Information supplied section start

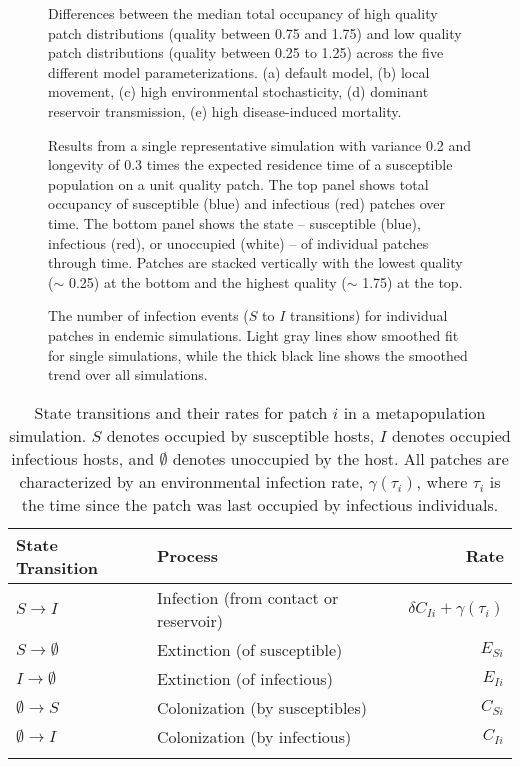 \documentclass{article}
\begin{document}
\begin{figure}
\centering
\caption{Differences between the median total occupancy of high quality patch distributions (quality between 0.75 and 1.75) and low quality patch distributions (quality between 0.25 to 1.25) across the five different model parameterizations. (a) default model, (b) local movement, (c) high environmental stochasticity, (d) dominant reservoir transmission, (e) high disease-induced mortality.}
\label{highvlow}
\end{figure}

\begin{figure}
\centering
\caption{Results from a single representative simulation with variance 0.2 and longevity of 0.3 times the expected residence time of a susceptible population on a unit quality patch.  The top panel shows total occupancy of susceptible (blue) and infectious (red) patches over time.  The bottom panel shows the state -- susceptible (blue), infectious (red), or unoccupied (white) -- of individual patches through time.  Patches are stacked vertically with the lowest quality ($\sim$ 0.25) at the bottom and the highest quality ($\sim$ 1.75) at the top.}
\label{simvis}
\end{figure}


\begin{figure}
\centering
\caption{The number of infection events ($S$ to $I$ transitions) for individual patches in endemic simulations.  Light gray lines show smoothed fit for single simulations, while the thick black line shows the smoothed trend over all simulations.}
\label{infections}
\end{figure}

\clearpage

\begin{table}
\caption{State transitions and their rates for patch $i$ in a metapopulation simulation.  $S$ denotes occupied by  susceptible hosts, $I$ denotes occupied infectious hosts, and $\emptyset$ denotes unoccupied by the host.  All patches are characterized by an environmental infection rate, $\gamma(\tau_i)$, where $\tau_i$ is the time since the patch was last occupied by infectious individuals.}
\begin{tabular}{llr}
State Transition & Process &  Rate \\
\hline
$S \rightarrow I$ & Infection (from contact or reservoir) & $\delta C_{Ii} + \gamma(\tau_i)$\\
$S \rightarrow \emptyset $ & Extinction (of susceptible) & $E_{Si}$\\
$I \rightarrow \emptyset $ & Extinction (of infectious) &  $E_{Ii}$ \\
$\emptyset \rightarrow S$ & Colonization (by susceptibles) & $C_{Si}$\\
$\emptyset \rightarrow I$ & Colonization (by infectious) & $C_{Ii}$\\
\label{transitions}
\end{tabular}
\end{table}
\end{document}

Information supplied section end

__What needs to be done__. Output the records above exactly, leaving out pictures.

__Solved exercise__.
 \documentclass{article}
\begin{document}
\begin{figure}
\centering
\caption{Differences between the median total occupancy of high quality patch distributions (quality between 0.75 and 1.75) and low quality patch distributions (quality between 0.25 to 1.25) across the five different model parameterizations. (a) default model, (b) local movement, (c) high environmental stochasticity, (d) dominant reservoir transmission, (e) high disease-induced mortality.}
\label{highvlow}
\end{figure}

\begin{figure}
\centering
\caption{Results from a single representative simulation with variance 0.2 and longevity of 0.3 times the expected residence time of a susceptible population on a unit quality patch.  The top panel shows total occupancy of susceptible (blue) and infectious (red) patches over time.  The bottom panel shows the state -- susceptible (blue), infectious (red), or unoccupied (white) -- of individual patches through time.  Patches are stacked vertically with the lowest quality ($\sim$ 0.25) at the bottom and the highest quality ($\sim$ 1.75) at the top.}
\label{simvis}
\end{figure}


\begin{figure}
\centering
\caption{The number of infection events ($S$ to $I$ transitions) for individual patches in endemic simulations.  Light gray lines show smoothed fit for single simulations, while the thick black line shows the smoothed trend over all simulations.}
\label{infections}
\end{figure}

\clearpage

\begin{table}
\caption{State transitions and their rates for patch $i$ in a metapopulation simulation.  $S$ denotes occupied by  susceptible hosts, $I$ denotes occupied infectious hosts, and $\emptyset$ denotes unoccupied by the host.  All patches are characterized by an environmental infection rate, $\gamma(\tau_i)$, where $\tau_i$ is the time since the patch was last occupied by infectious individuals.}
\begin{tabular}{llr}
State Transition & Process &  Rate \\
\hline
$S \rightarrow I$ & Infection (from contact or reservoir) & $\delta C_{Ii} + \gamma(\tau_i)$\\
$S \rightarrow \emptyset $ & Extinction (of susceptible) & $E_{Si}$\\
$I \rightarrow \emptyset $ & Extinction (of infectious) &  $E_{Ii}$ \\
$\emptyset \rightarrow S$ & Colonization (by susceptibles) & $C_{Si}$\\
$\emptyset \rightarrow I$ & Colonization (by infectious) & $C_{Ii}$\\
\label{transitions}
\end{tabular}
\end{table}
\end{document}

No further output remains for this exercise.